— Dataset excerpts —

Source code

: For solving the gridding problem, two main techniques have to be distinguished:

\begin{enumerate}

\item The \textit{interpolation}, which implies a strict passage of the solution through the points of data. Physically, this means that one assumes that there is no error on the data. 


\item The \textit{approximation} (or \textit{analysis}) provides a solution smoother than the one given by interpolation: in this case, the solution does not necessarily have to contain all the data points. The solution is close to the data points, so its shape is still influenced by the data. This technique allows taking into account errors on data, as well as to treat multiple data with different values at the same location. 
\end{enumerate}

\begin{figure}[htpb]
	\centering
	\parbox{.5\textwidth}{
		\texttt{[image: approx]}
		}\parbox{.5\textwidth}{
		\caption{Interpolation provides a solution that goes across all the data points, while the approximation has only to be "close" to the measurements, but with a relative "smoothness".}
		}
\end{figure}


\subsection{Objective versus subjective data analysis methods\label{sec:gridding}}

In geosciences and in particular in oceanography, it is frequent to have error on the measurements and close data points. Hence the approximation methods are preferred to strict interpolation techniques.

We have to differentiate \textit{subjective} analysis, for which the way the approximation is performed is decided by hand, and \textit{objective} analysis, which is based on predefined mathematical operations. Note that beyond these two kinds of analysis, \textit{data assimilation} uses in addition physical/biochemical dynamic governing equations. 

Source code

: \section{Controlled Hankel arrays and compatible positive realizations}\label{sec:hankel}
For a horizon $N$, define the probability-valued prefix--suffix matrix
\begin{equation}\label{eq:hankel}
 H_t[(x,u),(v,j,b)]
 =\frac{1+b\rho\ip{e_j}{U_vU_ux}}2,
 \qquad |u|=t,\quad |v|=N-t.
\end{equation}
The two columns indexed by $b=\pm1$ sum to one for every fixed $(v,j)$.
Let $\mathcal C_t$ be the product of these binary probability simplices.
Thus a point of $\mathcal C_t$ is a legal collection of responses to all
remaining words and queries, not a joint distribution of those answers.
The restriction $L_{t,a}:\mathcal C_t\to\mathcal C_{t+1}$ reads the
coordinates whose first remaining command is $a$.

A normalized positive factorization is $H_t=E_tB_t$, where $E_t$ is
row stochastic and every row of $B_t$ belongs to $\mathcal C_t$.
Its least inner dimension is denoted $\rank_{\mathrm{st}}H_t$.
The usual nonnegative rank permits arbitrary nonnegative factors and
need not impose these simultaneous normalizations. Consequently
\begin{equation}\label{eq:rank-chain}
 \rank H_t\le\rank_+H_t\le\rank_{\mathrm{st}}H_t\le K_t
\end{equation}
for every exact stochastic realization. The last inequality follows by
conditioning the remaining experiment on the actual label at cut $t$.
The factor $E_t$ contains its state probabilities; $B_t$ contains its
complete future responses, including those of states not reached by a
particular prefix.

— The problem —
The response must hold only the lines above from the line with "the same location." through the line with "In geosciences and", each copied exactly, both ends kept.

— Exercise answer —
\item The \textit{approximation} (or \textit{analysis}) provides a solution smoother than the one given by interpolation: in this case, the solution does not necessarily have to contain all the data points. The solution is close to the data points, so its shape is still influenced by the data. This technique allows taking into account errors on data, as well as to treat multiple data with different values at the same location. 
\end{enumerate}

\begin{figure}[htpb]
	\centering
	\parbox{.5\textwidth}{
		\texttt{[image: approx]}
		}\parbox{.5\textwidth}{
		\caption{Interpolation provides a solution that goes across all the data points, while the approximation has only to be "close" to the measurements, but with a relative "smoothness".}
		}
\end{figure}


\subsection{Objective versus subjective data analysis methods\label{sec:gridding}}

In geosciences and in particular in oceanography, it is frequent to have error on the measurements and close data points. Hence the approximation methods are preferred to strict interpolation techniques.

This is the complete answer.